WORK INSTRUCTIONS: In the entries below, identify every line with the string "effects" and copy it.

SOURCE DATA:

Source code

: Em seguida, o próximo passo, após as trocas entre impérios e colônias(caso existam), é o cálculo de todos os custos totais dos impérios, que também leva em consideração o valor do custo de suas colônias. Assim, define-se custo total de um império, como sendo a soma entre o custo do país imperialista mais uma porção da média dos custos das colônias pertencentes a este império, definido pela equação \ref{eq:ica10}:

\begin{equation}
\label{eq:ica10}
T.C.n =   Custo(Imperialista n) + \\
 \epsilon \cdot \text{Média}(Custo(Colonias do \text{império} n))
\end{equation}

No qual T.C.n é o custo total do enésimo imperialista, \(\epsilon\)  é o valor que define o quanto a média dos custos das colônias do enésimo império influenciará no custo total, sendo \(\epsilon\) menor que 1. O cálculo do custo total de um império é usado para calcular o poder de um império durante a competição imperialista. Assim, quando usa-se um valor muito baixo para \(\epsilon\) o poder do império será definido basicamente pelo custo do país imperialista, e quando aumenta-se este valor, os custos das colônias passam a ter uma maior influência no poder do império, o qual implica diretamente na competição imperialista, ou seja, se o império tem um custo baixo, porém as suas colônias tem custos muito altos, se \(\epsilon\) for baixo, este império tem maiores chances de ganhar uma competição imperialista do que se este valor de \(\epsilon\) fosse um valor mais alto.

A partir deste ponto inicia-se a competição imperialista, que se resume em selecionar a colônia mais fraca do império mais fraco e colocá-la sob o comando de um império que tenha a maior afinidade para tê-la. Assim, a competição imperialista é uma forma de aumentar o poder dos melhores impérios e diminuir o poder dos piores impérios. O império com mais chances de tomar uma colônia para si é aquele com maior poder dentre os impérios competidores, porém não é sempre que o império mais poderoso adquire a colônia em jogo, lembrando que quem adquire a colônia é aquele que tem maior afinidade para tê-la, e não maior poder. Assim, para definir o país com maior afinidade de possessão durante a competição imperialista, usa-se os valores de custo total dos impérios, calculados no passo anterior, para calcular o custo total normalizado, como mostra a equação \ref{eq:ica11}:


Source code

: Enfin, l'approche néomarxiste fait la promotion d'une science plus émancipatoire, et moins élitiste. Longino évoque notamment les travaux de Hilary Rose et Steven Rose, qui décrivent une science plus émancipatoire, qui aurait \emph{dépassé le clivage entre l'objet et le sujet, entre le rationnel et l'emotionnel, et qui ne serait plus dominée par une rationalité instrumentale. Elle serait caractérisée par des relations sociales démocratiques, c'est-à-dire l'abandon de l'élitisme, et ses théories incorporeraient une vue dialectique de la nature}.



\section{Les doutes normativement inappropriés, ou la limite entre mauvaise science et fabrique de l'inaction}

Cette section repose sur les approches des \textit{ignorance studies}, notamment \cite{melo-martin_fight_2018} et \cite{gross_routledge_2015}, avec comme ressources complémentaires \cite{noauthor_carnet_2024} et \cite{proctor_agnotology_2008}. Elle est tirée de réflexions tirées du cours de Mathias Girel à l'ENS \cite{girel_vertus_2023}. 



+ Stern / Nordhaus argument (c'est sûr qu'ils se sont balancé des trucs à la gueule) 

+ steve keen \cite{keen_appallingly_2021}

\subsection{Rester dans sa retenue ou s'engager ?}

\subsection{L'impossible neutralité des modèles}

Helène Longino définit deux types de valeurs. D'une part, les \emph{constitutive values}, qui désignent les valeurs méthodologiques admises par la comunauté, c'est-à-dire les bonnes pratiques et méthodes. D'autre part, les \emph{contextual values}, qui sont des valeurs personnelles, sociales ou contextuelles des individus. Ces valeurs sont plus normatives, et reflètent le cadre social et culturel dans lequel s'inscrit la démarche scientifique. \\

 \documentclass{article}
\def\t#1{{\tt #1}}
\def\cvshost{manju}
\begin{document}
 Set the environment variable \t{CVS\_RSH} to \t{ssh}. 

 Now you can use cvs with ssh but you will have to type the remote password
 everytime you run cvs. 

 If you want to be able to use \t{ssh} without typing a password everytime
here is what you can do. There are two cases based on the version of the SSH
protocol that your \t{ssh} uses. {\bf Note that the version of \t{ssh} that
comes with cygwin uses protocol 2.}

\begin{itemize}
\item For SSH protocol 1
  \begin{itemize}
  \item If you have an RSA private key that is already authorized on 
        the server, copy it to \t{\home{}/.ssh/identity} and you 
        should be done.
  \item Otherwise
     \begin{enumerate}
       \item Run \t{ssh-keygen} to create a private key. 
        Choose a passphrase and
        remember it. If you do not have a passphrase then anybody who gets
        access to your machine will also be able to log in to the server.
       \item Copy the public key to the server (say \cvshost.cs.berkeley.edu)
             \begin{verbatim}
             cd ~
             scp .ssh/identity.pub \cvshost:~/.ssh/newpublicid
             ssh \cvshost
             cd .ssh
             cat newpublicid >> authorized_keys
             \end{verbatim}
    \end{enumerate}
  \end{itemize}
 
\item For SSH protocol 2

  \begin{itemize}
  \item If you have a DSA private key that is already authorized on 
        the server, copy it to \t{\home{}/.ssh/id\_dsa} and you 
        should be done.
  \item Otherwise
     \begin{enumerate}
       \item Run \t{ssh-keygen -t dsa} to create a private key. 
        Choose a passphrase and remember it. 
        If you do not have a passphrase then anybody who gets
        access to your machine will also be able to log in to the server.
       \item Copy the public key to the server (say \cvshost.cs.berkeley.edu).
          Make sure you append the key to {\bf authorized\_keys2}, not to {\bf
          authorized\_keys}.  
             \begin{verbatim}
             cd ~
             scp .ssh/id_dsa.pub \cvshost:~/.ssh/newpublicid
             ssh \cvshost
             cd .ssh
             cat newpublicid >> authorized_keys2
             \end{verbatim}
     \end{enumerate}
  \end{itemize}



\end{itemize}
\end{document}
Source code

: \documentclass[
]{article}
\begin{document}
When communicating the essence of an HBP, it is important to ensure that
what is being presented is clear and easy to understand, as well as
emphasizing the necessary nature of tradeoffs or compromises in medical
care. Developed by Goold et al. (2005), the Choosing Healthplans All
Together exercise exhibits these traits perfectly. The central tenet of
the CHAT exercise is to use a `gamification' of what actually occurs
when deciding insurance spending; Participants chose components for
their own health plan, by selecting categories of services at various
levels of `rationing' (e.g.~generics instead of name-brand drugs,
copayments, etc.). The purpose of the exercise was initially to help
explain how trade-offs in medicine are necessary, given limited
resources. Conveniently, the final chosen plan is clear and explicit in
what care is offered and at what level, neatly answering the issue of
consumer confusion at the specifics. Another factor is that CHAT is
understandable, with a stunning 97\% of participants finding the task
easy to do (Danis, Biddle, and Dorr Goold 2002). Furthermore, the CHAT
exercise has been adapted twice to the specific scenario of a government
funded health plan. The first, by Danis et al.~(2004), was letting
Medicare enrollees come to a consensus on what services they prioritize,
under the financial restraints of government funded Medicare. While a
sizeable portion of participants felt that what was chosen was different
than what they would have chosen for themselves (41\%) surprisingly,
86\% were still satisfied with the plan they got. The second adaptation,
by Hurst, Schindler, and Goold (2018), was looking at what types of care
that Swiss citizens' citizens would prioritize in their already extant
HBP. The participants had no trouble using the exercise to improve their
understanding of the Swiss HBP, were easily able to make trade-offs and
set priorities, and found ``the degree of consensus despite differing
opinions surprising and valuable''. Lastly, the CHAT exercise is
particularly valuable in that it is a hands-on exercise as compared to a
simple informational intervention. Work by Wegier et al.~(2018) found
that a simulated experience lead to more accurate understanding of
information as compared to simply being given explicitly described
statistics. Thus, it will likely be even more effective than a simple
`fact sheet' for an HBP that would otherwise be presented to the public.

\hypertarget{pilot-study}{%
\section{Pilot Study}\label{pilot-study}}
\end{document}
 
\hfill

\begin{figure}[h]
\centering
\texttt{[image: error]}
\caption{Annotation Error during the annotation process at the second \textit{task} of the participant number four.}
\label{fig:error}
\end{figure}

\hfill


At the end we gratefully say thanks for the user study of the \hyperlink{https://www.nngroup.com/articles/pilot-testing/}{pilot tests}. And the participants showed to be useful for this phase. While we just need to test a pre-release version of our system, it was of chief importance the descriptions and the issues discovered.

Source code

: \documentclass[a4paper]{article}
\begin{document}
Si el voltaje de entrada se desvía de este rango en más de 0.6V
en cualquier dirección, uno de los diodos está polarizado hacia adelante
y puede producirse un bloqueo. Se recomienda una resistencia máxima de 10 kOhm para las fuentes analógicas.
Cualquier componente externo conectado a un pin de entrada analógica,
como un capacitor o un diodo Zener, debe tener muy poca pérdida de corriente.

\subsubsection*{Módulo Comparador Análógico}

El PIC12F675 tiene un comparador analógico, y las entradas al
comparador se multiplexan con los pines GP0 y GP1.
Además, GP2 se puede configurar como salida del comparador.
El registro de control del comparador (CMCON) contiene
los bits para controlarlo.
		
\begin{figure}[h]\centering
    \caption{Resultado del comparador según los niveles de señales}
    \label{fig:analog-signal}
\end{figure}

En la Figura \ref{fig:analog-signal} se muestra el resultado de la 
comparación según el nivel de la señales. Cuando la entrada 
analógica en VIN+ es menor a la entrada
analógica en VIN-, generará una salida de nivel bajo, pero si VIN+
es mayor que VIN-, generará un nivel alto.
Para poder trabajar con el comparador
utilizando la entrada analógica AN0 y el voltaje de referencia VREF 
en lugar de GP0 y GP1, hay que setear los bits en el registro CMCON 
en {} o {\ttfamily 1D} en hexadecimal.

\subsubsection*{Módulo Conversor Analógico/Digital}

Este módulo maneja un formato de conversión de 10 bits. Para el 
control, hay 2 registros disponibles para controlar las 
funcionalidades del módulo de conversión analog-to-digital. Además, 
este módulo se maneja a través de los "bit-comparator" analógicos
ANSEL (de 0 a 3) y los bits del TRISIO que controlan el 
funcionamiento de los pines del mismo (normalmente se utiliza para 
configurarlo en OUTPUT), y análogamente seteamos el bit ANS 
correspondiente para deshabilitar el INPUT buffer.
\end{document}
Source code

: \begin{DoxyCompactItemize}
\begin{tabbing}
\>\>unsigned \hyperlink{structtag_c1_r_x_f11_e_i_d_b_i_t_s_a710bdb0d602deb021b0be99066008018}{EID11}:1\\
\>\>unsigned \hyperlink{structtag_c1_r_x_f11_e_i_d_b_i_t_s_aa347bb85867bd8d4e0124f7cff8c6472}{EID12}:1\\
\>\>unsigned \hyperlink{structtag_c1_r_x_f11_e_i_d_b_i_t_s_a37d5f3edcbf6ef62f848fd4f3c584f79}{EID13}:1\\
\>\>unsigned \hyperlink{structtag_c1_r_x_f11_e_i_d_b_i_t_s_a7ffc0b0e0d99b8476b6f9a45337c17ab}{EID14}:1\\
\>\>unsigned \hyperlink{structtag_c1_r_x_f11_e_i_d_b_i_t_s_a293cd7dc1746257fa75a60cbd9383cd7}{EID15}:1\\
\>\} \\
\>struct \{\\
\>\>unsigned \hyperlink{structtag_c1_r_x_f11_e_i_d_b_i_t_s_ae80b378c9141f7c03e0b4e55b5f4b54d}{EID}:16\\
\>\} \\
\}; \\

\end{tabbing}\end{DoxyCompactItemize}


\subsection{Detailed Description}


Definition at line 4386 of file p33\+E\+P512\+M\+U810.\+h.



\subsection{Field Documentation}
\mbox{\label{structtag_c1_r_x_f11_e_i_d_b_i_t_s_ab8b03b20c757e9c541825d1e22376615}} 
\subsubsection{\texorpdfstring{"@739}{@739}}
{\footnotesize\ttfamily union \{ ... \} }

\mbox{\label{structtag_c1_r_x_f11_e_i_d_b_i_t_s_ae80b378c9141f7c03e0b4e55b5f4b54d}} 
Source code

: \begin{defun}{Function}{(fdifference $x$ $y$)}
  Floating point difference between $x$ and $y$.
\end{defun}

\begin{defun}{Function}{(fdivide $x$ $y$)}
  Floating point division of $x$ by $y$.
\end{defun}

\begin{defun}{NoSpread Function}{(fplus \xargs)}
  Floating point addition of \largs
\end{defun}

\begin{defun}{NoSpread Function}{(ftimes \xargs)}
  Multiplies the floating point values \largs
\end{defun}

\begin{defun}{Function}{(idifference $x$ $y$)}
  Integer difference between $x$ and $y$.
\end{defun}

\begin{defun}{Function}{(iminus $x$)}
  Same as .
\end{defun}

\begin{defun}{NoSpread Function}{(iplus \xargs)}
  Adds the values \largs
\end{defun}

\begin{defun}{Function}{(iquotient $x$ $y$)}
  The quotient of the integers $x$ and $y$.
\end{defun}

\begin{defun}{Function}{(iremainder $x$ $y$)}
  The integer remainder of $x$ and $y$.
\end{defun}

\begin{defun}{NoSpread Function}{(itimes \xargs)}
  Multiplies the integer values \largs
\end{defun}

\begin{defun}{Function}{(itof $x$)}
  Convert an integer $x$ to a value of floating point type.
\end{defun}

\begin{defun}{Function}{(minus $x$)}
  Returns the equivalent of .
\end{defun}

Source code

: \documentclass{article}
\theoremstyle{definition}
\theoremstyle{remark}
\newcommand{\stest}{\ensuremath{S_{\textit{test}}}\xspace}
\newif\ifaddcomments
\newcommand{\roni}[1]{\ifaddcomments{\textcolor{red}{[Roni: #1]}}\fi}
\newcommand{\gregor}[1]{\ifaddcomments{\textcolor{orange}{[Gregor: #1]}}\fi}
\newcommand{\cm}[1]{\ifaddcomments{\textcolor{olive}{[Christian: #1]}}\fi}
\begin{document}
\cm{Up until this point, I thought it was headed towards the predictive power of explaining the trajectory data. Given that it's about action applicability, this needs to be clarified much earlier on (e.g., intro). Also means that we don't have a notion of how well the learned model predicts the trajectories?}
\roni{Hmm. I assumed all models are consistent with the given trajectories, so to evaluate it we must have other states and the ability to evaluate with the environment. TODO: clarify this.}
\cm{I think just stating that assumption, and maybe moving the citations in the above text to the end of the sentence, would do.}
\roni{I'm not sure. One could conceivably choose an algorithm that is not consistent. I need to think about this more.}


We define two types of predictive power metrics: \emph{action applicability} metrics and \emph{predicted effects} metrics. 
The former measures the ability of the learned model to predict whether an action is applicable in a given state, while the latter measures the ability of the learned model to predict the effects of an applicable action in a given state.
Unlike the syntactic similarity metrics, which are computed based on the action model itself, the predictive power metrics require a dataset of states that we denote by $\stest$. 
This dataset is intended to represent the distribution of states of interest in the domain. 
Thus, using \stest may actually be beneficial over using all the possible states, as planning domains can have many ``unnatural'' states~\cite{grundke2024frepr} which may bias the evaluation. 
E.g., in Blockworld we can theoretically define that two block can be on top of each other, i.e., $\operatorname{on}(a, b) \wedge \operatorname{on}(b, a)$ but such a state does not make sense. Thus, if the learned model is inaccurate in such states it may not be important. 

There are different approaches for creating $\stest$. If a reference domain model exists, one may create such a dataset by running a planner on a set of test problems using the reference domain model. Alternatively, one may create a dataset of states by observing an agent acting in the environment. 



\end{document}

TASK OUTPUT:
We define two types of predictive power metrics: \emph{action applicability} metrics and \emph{predicted effects} metrics. 
The former measures the ability of the learned model to predict whether an action is applicable in a given state, while the latter measures the ability of the learned model to predict the effects of an applicable action in a given state.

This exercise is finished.